Очнувшись, он побежал дальше. Его жгли, подгоняли новые заботы – надо усилить наблюдение за платформой, надо оповестить всех собак. И грызло сомнение – поверят ли они ему, уже давно вызывающему у них одно раздражение? Сами погрязнув в грехе, они рады и за ним заподозрить греховное: уже поймал он слушок, пущенный ими, будто он служит Потертому. Гнусней не могли придумать! Но если взглянуть спокойно, так он действительно подраспустился: подконвойному ткнулся в колено лбом – какой позор! И он уже спохватывался в испуге: перед Службой, накануне ее возвращения, не может ли и он себя кое в чем уличить? Служил ли кому-нибудь, кроме нее? Нет, нет и нет. Ни от кого подачки не взял, ничьей команды не выполнил, никому не повилял. С чужаками – не знался, связей, порочащих служебную собаку, не имел. Минуточку, а что такое было у него с Альмой? Вот именно, с Альмой – без команды, без поводка, без хозяев, которые должны при этом присутствовать. Господи правый, да ничего же у него не было с Альмой! Был трепетный порыв, безотчетное движение души, она с ним бежала рядом, как пристегнутая, они касались друг друга плечами, – но в голове-то она все время держала своих щенков, а щенки – это уже ее грех, неизвестно, как она из него выкрутится. Право, он жалел Альму, но сам-то он – чист.

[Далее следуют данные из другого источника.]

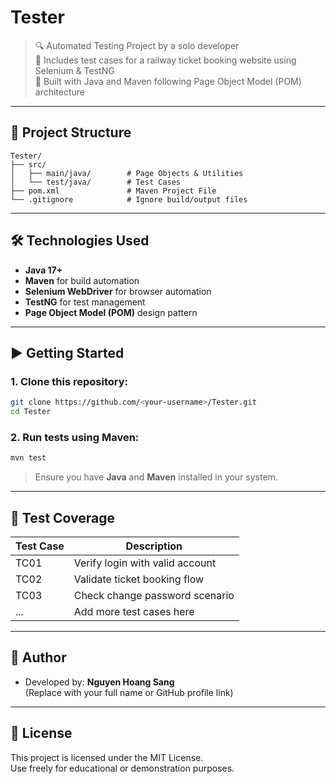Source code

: 
# Tester

> 🔍 Automated Testing Project by a solo developer  
> 🧪 Includes test cases for a railway ticket booking website using Selenium & TestNG  
> 📁 Built with Java and Maven following Page Object Model (POM) architecture

---

## 📂 Project Structure

```
Tester/
├── src/
│   ├── main/java/        # Page Objects & Utilities
│   └── test/java/        # Test Cases
├── pom.xml               # Maven Project File
└── .gitignore            # Ignore build/output files
```

---

## 🛠️ Technologies Used

- **Java 17+**
- **Maven** for build automation
- **Selenium WebDriver** for browser automation
- **TestNG** for test management
- **Page Object Model (POM)** design pattern

---

## ▶️ Getting Started

### 1. Clone this repository:

```bash
git clone https://github.com/<your-username>/Tester.git
cd Tester
```

### 2. Run tests using Maven:

```bash
mvn test
```

> Ensure you have **Java** and **Maven** installed in your system.

---

## 🧪 Test Coverage

| Test Case | Description                      |
|-----------|----------------------------------|
| TC01      | Verify login with valid account  |
| TC02      | Validate ticket booking flow     |
| TC03      | Check change password scenario   |
| ...       | Add more test cases here         |

---

## 👤 Author

- Developed by: **Nguyen Hoang Sang**  
  (Replace with your full name or GitHub profile link)

---

## 📄 License

This project is licensed under the MIT License.  
Use freely for educational or demonstration purposes.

Господа! Хозяева жизни! Мы можем быть довольны, наши усилия не пропали даром. Сильный и зрелый, полнокровный зверь, бегущий в ночи по безлюдному лесу, чувствовал на себе жесткие, уродливые наши постромки и принимал за радость, что нигде они ему не жмут, не натирают, не царапают. Когда бы кто-нибудь взялся заполнить Русланову анкету, – а раньше, поди, и была такая, но канула, вместе с архивом, в подвалы «вечного хранения», – она бы оказалась радужно сияющим листом, с одними лишь прочерками, сплошными, душе нашей любезными «НЕ». Он – не был. Не имел. Не состоял. Не участвовал. Не привлекался. Не подвергался. Не колебался. По всей справедливости небес, великая Служба должна бы это учесть и первым из первых позвать его, мчащегося к ней под звездами, страшась опоздать.

И Служба еще раз позвала Руслана.

5

Он ждал – и дождался. Кто так неистово ждет, всегда дождется. И не какой-то счастливец принес ему эту весть – он сам оказался в то утро на платформе, когда загорелся красный фонарь и чумазый охрипший паровозик, тендером наперед, закатил в тупик серо-зеленые пассажирские вагоны.

Еще стучало на стыках, еще только засипело внизу, под вагонами, а с подножек уже сыпалось, рушилось нечто невиданное, неслыханное – с криками, гомоном, смехом, топотом сапог и бутсов, шлепаньем тапочек, стуком чемоданов, баулов, рюкзаков. Его оглушило, ослепило, хлынуло ему в ноздри волною одуряющих запахов; он вскочил и помчался, захлебываясь лаем, в другой конец состава – чего не случалось с ним никогда. Ну да никогда и не приходилось ему встречать такую огромную партию, и такую странную, голосистую, безалаберную, да еще наполовину из женщин, – этих-то зачем столько привезли!

Но Служба пришла – и он был готов к ней; уже через минуту он преобразился, сделался упругим, подобранным, пронзительно-желтоглазым; шерсть на загривке вздулась воротником, а уши и живот и кончик хвоста вздрагивали от низкого металлического рыка. И тут же он опять повел себя неприлично, но уже от радости: схватил и потащил чей-то рюкзак, который у него с веселым реготом вырвали за лямки, едва не с клыками вместе, а он не обиделся и стал кидаться на грудь парням, лизать их соленые лица, пока ему не сунули в пасть угол колючего солдатского одеяла, – и на это он не обиделся, хотя долго не мог отфыркаться. Ведь они все вернулись! И притом – вернулись добровольно! Они убедились, что нет никакой лучшей жизни там, за лесами, вдали от лагеря, – что и было известно всем хозяевам и собакам, – и сами радовались своему прозрению.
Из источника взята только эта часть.